Founder-led growth: a clear advantage

  • Our data demonstrates a correlation between founder leadership and rapid growth. Most (229) of the 250 startups are still guided by their founders. These companies achieved a median compound annual growth rate (CAGR) of 150%, outpacing that of non-founder CEOs (134%).
  • While larger, better-funded startups may gravitate towards experienced external leadership, it’s noteworthy that half of the companies with over 500 employees still have a founder at the helm.

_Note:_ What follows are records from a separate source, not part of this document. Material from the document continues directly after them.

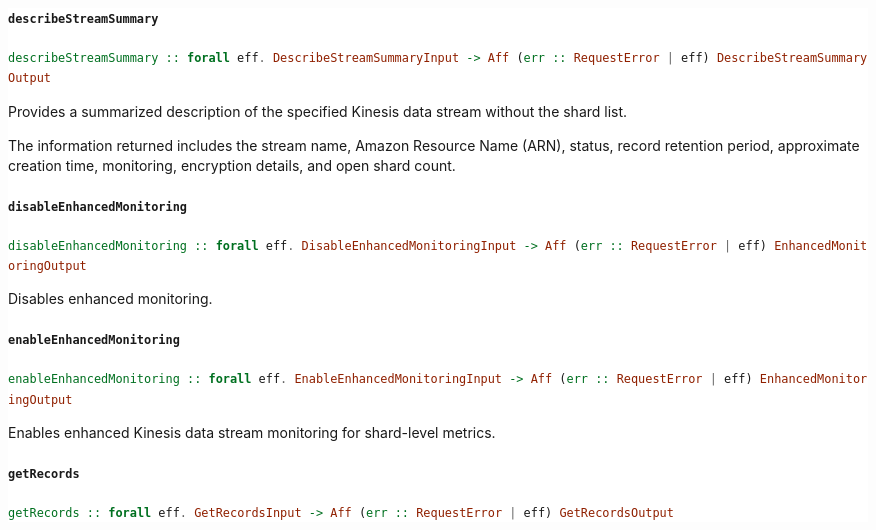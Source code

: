 #### `describeStreamSummary`

``` purescript
describeStreamSummary :: forall eff. DescribeStreamSummaryInput -> Aff (err :: RequestError | eff) DescribeStreamSummaryOutput
```

<p>Provides a summarized description of the specified Kinesis data stream without the shard list.</p> <p>The information returned includes the stream name, Amazon Resource Name (ARN), status, record retention period, approximate creation time, monitoring, encryption details, and open shard count. </p>

#### `disableEnhancedMonitoring`

``` purescript
disableEnhancedMonitoring :: forall eff. DisableEnhancedMonitoringInput -> Aff (err :: RequestError | eff) EnhancedMonitoringOutput
```

<p>Disables enhanced monitoring.</p>

#### `enableEnhancedMonitoring`

``` purescript
enableEnhancedMonitoring :: forall eff. EnableEnhancedMonitoringInput -> Aff (err :: RequestError | eff) EnhancedMonitoringOutput
```

<p>Enables enhanced Kinesis data stream monitoring for shard-level metrics.</p>

#### `getRecords`

``` purescript
getRecords :: forall eff. GetRecordsInput -> Aff (err :: RequestError | eff) GetRecordsOutput
```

Female CEOs: comparable growth, less funding

  • The performance of female CEOs is a compelling story. Despite receiving substantially less funding (£35m average vs. £61m for male-led companies), female-led startups achieved a median CAGR of 139%, nearly on par with the 149% of their male counterparts.
  • However, the stark reality is that only 14 of the 250 startups are led by women, and they receive a mere 3% of the total funding.

Repeat founders: experience pays off

  • While growth rates are similar between first-time and repeat founders, experience has advantages. Repeat founders secured more funding (£94m vs. £50m), generated higher revenues (£27m vs. £15m), and achieved greater revenue per employee (£253k vs. £131k) than first-timers. This suggests that prior experience translates into more efficient operations and greater investor confidence.

Founder-heavy boards: driving growth

  • The composition of the board also impacts growth. Startups with at least 50% founder representation on their boards, even though that ‘founder’ experience may have been gained at a different company, achieved a median CAGR of 167%, compared to 134% for those with fewer founders.

Co-CEOs: funding and revenue challenges

  • Startups with co-CEOs achieved comparable growth rates to those with single CEOs, but they secured less funding (£36m vs. £62m) and generated lower revenues (£11m vs. £19m). While co-CEO structures may offer benefits in terms of profitability, they appear to struggle with attracting investment and scaling revenue.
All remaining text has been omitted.